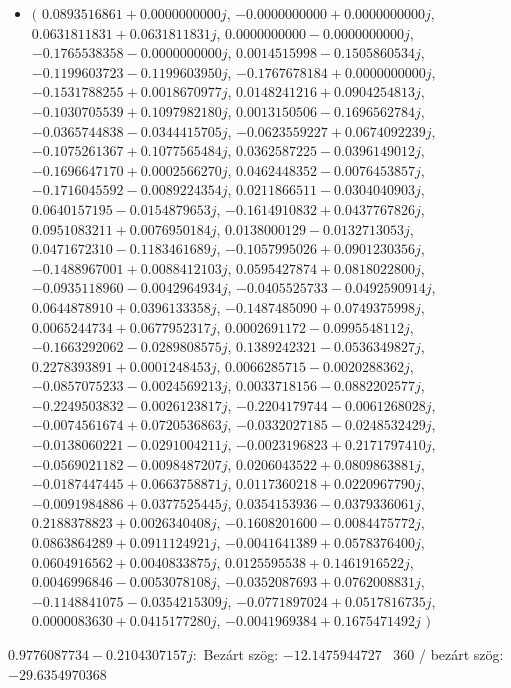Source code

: \documentclass[14pt,a4paper]{article}
\begin{document}
\begin{itemize}
\item
$\big($
$0.0893516861+0.0000000000j$, $-0.0000000000+0.0000000000j$, $0.0631811831+0.0631811831j$, $0.0000000000-0.0000000000j$, $-0.1765538358-0.0000000000j$, $0.0014515998-0.1505860534j$, $-0.1199603723-0.1199603950j$, $-0.1767678184+0.0000000000j$, $-0.1531788255+0.0018670977j$, $0.0148241216+0.0904254813j$, $-0.1030705539+0.1097982180j$, $0.0013150506-0.1696562784j$, $-0.0365744838-0.0344415705j$, $-0.0623559227+0.0674092239j$, $-0.1075261367+0.1077565484j$, $0.0362587225-0.0396149012j$, $-0.1696647170+0.0002566270j$, $0.0462448352-0.0076453857j$, $-0.1716045592-0.0089224354j$, $0.0211866511-0.0304040903j$, $0.0640157195-0.0154879653j$, $-0.1614910832+0.0437767826j$, $0.0951083211+0.0076950184j$, $0.0138000129-0.0132713053j$, $0.0471672310-0.1183461689j$, $-0.1057995026+0.0901230356j$, $-0.1488967001+0.0088412103j$, $0.0595427874+0.0818022800j$, $-0.0935118960-0.0042964934j$, $-0.0405525733-0.0492590914j$, $0.0644878910+0.0396133358j$, $-0.1487485090+0.0749375998j$, $0.0065244734+0.0677952317j$, $0.0002691172-0.0995548112j$, $-0.1663292062-0.0289808575j$, $0.1389242321-0.0536349827j$, $0.2278393891+0.0001248453j$, $0.0066285715-0.0020288362j$, $-0.0857075233-0.0024569213j$, $0.0033718156-0.0882202577j$, $-0.2249503832-0.0026123817j$, $-0.2204179744-0.0061268028j$, $-0.0074561674+0.0720536863j$, $-0.0332027185-0.0248532429j$, $-0.0138060221-0.0291004211j$, $-0.0023196823+0.2171797410j$, $-0.0569021182-0.0098487207j$, $0.0206043522+0.0809863881j$, $-0.0187447445+0.0663758871j$, $0.0117360218+0.0220967790j$, $-0.0091984886+0.0377525445j$, $0.0354153936-0.0379336061j$, $0.2188378823+0.0026340408j$, $-0.1608201600-0.0084475772j$, $0.0863864289+0.0911124921j$, $-0.0041641389+0.0578376400j$, $0.0604916562+0.0040833875j$, $0.0125595538+0.1461916522j$, $0.0046996846-0.0053078108j$, $-0.0352087693+0.0762008831j$, $-0.1148841075-0.0354215309j$, $-0.0771897024+0.0517816735j$, $0.0000083630+0.0415177280j$, $-0.0041969384+0.1675471492j$
$\big)$
\end{itemize}
$0.9776087734-0.2104307157j$:\
Bezárt szög: $-12.1475944727$ \
360 / bezárt szög: $-29.6354970368$\
\end{document}

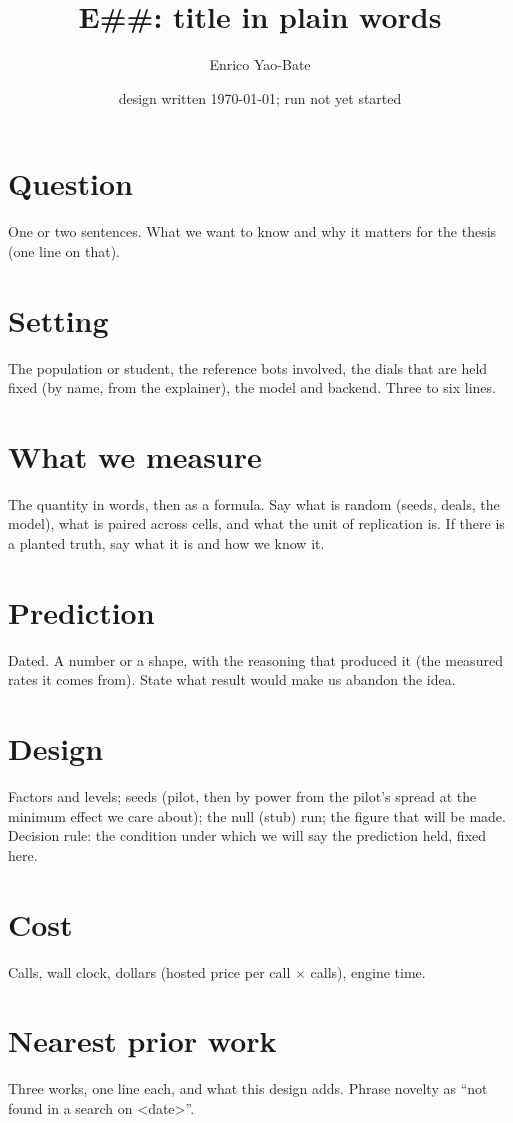 \documentclass[11pt]{article}
\title{E\#\#: title in plain words}
\author{Enrico Yao-Bate}
\date{design written \today; run not yet started}
\begin{document}
\maketitle

\section{Question}
One or two sentences. What we want to know and why it matters for the thesis (one line on that).

\section{Setting}
The population or student, the reference bots involved, the dials that are held fixed (by name, from the
explainer), the model and backend. Three to six lines.

\section{What we measure}
The quantity in words, then as a formula. Say what is random (seeds, deals, the model), what is paired across
cells, and what the unit of replication is. If there is a planted truth, say what it is and how we know it.

\section{Prediction}
Dated. A number or a shape, with the reasoning that produced it (the measured rates it comes from). State what
result would make us abandon the idea.

\section{Design}
Factors and levels; seeds (pilot, then by power from the pilot's spread at the minimum effect we care about);
the null (stub) run; the figure that will be made. Decision rule: the condition under which we will say the
prediction held, fixed here.

\section{Cost}
Calls, wall clock, dollars (hosted price per call $\times$ calls), engine time.

\section{Nearest prior work}
Three works, one line each, and what this design adds. Phrase novelty as ``not found in a search on <date>''.
\end{document}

:::

* [Task objective] Copy all lines of the records in which the string "held" can be found.

* [Answer box]
The population or student, the reference bots involved, the dials that are held fixed (by name, from the
prediction held, fixed here.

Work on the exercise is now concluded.